**Source material:**

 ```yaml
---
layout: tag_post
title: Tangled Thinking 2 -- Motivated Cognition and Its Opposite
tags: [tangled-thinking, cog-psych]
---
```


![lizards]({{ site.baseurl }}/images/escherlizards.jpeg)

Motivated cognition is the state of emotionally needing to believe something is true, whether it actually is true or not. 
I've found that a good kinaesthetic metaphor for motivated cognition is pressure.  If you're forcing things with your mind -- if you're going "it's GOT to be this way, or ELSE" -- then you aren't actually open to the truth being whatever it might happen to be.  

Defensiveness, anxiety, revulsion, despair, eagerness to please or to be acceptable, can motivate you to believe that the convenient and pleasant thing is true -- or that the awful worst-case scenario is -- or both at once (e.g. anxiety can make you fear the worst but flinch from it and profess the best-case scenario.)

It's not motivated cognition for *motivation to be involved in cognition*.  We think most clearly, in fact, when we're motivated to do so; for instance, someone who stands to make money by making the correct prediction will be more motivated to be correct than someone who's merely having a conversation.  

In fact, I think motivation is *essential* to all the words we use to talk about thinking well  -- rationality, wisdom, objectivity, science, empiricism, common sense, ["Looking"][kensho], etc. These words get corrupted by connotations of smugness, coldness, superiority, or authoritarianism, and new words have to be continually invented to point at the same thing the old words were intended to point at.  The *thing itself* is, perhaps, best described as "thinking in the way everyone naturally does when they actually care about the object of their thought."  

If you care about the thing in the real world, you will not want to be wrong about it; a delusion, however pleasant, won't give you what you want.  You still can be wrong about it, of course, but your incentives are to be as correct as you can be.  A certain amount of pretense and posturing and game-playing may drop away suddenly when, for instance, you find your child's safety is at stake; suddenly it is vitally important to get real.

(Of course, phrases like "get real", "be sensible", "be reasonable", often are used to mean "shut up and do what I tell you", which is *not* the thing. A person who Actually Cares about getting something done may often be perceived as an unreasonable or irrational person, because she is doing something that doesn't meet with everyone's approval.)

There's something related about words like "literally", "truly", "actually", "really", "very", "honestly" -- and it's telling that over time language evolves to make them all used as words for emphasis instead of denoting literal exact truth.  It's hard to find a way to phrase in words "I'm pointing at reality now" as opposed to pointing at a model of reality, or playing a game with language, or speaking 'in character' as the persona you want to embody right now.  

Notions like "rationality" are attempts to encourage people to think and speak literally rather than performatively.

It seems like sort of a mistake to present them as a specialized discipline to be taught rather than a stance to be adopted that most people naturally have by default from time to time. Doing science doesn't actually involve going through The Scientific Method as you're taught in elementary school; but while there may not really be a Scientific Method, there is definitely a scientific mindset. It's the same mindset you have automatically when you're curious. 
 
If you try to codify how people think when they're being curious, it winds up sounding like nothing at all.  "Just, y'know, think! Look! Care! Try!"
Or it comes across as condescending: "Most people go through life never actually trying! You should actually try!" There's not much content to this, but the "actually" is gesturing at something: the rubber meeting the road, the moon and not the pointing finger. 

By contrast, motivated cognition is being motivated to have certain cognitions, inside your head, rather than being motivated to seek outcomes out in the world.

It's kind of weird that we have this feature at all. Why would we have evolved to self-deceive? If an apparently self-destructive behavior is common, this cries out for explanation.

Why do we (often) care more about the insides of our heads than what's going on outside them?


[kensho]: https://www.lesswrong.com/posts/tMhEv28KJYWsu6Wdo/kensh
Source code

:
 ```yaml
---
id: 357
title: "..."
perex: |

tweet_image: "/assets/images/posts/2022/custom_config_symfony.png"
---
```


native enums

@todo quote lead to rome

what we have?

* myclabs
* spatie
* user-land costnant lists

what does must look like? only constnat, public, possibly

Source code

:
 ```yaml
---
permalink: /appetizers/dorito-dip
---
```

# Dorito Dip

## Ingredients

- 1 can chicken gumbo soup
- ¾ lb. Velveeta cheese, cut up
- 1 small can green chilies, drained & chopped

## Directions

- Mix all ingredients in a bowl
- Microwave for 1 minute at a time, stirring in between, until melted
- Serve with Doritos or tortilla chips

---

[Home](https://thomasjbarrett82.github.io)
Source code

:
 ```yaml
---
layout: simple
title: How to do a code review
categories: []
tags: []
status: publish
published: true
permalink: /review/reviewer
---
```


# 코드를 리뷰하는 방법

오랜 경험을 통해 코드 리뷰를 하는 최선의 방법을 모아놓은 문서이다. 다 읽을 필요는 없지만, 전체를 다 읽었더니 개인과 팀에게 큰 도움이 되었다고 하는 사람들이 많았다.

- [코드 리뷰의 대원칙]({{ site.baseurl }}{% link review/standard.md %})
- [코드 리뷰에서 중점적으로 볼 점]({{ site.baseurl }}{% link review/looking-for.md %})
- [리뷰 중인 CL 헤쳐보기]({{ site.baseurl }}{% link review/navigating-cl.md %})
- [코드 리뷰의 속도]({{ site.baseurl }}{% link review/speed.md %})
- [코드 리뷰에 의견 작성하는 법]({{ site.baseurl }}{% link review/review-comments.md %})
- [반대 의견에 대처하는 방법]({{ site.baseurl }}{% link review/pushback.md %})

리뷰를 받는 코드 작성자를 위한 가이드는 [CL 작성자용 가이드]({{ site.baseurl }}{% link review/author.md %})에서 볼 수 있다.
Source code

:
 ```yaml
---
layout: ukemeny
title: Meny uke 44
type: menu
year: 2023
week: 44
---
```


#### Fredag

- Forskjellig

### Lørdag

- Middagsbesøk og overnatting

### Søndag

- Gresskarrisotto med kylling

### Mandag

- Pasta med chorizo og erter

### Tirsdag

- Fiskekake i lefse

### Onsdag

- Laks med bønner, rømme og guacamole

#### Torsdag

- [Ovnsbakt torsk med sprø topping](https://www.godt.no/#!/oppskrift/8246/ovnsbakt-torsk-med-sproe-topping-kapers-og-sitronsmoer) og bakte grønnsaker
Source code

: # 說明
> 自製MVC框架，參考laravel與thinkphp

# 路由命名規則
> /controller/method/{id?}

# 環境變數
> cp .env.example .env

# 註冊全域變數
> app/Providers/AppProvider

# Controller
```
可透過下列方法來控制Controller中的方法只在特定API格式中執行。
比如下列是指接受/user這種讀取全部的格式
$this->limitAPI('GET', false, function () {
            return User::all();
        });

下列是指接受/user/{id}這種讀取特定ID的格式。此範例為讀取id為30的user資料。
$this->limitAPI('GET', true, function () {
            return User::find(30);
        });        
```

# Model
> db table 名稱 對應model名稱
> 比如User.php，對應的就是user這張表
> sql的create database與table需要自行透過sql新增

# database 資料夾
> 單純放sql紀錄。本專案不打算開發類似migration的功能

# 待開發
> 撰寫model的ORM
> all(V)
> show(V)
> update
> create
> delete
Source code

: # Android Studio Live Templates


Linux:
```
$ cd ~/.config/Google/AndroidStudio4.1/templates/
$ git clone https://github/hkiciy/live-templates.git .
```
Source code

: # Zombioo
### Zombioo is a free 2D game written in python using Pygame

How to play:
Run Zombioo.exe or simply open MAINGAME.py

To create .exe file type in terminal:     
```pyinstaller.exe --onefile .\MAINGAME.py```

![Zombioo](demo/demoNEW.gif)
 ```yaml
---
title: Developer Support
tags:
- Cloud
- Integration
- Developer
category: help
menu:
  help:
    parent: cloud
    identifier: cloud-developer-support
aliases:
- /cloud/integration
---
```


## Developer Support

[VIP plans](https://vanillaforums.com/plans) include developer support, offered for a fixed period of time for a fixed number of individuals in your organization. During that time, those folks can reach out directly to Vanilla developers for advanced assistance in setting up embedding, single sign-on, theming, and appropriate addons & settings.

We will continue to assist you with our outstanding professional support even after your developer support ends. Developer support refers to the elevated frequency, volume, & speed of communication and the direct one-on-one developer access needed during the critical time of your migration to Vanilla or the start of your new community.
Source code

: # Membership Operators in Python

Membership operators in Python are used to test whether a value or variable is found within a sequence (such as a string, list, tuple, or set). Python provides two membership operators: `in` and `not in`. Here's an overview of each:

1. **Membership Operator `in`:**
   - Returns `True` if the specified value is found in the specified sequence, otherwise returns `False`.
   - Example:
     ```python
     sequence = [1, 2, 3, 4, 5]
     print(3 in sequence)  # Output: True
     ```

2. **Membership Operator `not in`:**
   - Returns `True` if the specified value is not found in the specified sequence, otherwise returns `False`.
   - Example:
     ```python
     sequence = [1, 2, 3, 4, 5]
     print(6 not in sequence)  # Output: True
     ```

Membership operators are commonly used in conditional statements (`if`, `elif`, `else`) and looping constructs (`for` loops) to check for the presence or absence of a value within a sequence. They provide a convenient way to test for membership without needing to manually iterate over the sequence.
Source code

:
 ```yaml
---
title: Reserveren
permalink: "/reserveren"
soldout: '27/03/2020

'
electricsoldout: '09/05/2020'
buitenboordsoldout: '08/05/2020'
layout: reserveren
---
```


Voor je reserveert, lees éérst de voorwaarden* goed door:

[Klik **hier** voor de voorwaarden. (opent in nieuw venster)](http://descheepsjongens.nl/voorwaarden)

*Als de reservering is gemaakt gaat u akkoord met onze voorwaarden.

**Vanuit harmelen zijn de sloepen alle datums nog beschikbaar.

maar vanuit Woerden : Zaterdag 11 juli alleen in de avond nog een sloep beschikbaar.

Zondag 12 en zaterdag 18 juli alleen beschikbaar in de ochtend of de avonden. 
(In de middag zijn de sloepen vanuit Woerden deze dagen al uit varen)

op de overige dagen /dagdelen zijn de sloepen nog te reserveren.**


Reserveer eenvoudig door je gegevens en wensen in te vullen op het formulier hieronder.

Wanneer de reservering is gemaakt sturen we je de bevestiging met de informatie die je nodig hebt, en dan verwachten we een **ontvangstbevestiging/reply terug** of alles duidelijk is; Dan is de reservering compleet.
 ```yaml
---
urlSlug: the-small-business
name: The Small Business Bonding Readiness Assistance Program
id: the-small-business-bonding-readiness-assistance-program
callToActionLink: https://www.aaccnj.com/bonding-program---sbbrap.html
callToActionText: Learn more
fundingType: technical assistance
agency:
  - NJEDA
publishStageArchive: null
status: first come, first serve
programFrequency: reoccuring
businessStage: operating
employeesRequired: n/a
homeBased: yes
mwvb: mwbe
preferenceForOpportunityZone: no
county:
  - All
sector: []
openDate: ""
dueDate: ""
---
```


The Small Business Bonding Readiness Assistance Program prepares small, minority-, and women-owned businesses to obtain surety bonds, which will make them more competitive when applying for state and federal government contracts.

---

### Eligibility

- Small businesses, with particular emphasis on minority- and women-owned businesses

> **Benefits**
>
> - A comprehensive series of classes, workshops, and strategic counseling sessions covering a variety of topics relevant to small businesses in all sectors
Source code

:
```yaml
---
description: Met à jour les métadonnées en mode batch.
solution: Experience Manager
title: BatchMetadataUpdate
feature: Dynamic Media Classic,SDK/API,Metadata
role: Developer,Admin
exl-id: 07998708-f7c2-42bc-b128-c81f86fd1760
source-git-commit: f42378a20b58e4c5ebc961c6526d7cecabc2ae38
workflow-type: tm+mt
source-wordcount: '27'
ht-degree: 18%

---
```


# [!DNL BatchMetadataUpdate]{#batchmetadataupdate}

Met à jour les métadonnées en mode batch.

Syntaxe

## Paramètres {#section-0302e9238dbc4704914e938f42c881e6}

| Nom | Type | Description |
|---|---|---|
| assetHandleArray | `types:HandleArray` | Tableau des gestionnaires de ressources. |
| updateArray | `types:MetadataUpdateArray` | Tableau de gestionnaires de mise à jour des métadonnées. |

**What the exercise asks:** Begin at the top of the listing above and set down each line exactly. Stop after the line that contains "I've found that".

**Finished exercise:**
 ```yaml
---
layout: tag_post
title: Tangled Thinking 2 -- Motivated Cognition and Its Opposite
tags: [tangled-thinking, cog-psych]
---
```


![lizards]({{ site.baseurl }}/images/escherlizards.jpeg)

Motivated cognition is the state of emotionally needing to believe something is true, whether it actually is true or not. 
I've found that a good kinaesthetic metaphor for motivated cognition is pressure.  If you're forcing things with your mind -- if you're going "it's GOT to be this way, or ELSE" -- then you aren't actually open to the truth being whatever it might happen to be.  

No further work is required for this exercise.